Exercise inputs -
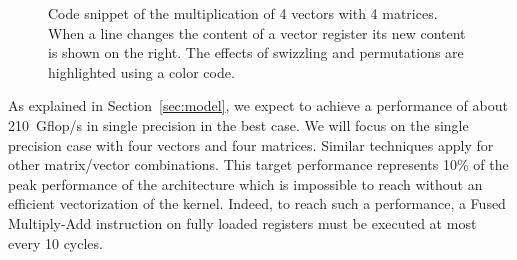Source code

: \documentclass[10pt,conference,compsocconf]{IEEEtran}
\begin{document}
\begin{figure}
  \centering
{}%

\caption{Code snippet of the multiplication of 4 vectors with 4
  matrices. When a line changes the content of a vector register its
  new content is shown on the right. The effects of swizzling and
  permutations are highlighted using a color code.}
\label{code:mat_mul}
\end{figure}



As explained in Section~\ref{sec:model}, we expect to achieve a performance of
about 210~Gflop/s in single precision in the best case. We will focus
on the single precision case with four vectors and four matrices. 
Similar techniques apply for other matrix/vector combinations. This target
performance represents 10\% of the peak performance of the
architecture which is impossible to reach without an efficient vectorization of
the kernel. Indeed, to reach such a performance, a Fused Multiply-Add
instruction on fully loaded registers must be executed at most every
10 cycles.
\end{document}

* * *

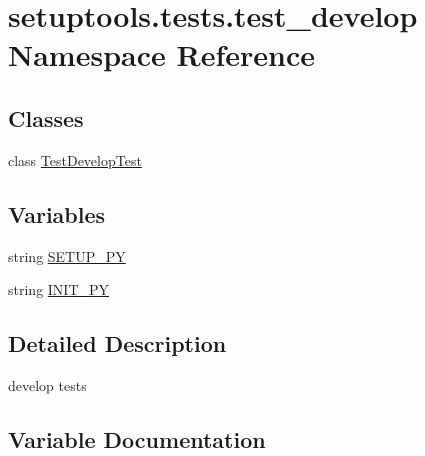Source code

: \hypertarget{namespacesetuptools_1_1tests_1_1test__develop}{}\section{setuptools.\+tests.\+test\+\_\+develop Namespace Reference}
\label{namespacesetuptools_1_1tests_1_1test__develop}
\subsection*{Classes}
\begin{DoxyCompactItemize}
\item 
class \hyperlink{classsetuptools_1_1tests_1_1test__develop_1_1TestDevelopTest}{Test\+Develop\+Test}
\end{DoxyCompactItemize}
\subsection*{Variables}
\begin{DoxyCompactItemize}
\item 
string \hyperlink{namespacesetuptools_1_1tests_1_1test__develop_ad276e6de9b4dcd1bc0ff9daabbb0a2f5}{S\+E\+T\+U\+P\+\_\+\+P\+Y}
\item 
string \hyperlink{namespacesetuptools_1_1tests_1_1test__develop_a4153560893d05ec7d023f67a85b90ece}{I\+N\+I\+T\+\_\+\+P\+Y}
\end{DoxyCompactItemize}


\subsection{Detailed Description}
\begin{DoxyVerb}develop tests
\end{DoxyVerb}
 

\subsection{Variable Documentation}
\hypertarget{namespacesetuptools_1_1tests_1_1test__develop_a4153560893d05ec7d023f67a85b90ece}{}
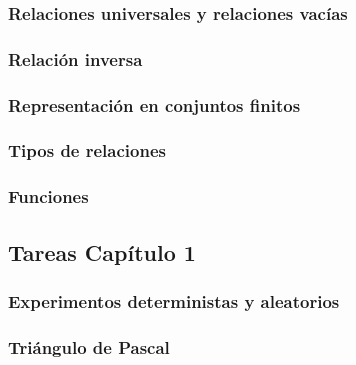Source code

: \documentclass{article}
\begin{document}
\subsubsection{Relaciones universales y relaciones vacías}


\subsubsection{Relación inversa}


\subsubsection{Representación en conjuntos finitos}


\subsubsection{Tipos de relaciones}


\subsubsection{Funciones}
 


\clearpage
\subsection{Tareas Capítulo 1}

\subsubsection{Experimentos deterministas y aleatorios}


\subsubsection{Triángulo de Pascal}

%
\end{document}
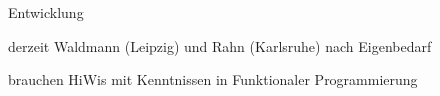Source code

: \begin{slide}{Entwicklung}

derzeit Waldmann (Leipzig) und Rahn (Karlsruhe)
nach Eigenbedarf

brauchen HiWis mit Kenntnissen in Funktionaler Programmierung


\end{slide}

Task instructions - In the listing above, find every line with the word "performance" and copy it out.

Written response -
As explained in Section~\ref{sec:model}, we expect to achieve a performance of
performance represents 10\% of the peak performance of the
the kernel. Indeed, to reach such a performance, a Fused Multiply-Add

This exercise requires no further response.